6. Chukchansi raid and closure
It was a tense year for the Picayune Rancheria of Chukchansi Indians, with clashes that forced Chukchansi Gold Resort & Casino to close out of safety concerns for visitors and employees.
The year began with two tribal groups battling over control of the Coarsegold casino and tribal offices. The federal Bureau of Indian Affairs ruled in February that its governmental relationship would be with a 2010 tribal council that included members of the Reggie Lewis and Nancy Ayala faction, as well as members of the Morris Reid group, who were suspended by the Lewis/Ayala group after a controversial 2011 tribal election.

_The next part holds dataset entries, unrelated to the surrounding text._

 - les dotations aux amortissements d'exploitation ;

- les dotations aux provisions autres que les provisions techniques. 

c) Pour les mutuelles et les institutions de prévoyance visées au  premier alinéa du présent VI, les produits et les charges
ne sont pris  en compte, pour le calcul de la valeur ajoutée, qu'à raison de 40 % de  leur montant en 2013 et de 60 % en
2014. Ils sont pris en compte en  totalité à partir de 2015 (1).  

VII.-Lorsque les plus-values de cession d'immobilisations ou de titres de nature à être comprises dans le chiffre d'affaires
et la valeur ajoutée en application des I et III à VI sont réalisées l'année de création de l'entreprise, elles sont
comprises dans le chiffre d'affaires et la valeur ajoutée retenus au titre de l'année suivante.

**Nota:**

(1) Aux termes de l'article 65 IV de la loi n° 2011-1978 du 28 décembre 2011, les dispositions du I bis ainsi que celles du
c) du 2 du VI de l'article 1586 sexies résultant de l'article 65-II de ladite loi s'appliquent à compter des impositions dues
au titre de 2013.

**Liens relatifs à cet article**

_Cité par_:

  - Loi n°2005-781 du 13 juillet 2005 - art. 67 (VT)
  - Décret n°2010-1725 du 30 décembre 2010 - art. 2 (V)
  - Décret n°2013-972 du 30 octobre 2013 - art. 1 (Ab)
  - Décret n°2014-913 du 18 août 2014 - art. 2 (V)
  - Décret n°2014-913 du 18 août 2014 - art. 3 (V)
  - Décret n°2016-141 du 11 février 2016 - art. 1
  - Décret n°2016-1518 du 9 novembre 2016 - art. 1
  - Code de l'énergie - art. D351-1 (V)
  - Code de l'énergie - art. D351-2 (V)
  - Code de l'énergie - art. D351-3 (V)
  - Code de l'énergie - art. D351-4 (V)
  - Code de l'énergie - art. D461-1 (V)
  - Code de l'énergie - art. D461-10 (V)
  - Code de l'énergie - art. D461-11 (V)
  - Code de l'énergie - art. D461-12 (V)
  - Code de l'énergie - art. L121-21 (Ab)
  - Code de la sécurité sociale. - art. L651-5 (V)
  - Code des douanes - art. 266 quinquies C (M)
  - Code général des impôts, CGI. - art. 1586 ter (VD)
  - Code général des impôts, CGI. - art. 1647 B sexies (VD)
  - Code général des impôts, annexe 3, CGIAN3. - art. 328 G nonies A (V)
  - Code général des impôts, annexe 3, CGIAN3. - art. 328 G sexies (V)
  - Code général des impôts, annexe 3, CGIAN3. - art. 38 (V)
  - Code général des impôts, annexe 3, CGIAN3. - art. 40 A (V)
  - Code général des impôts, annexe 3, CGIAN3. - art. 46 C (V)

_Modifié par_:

By summer, Ayala joined with Lewis, whose group had made amends with Reid’s group. But members on a so-called “unification council” ousted Reid and his followers from council leadership. In August, members of the Lewis/Ayala group took control of the casino by taking over two hotel floors.
In October, the National Indian Gaming Commission ordered the tribe to deliver audits for 2012 and 2013 and threatened to close the casino. Later that week, the McDonald group used members of its armed tribal police force to enter Chukchansi Gold Resort & Casino’s gaming commission office to recover audit data. The McDonald forces clashed with security loyal to Lewis and Ayala. During the takeover, about 500 patrons and employees fled, some leaving winnings in the gaming area.
The following day, citing safety issues, the National Indian Gaming Commission and state attorney general closed the casino. Three weeks later, Madera County District Attorney Michael Keitz filed charges against 15 members of the McDonald security forces, including McDonald and fellow tribal council member Vernon King, who remain jailed. The audits revealed that $49.6 million went unaccounted.
Criminal court hearings are scheduled in Madera County Superior Court in January. The casino has not reopened as negotiations continue with the federal government, said Richard Verri, a lawyer representing the Lewis/Ayala group. Meanwhile, investors holding bonds will be increasingly concerned about upcoming debt payments if the casino remains closed.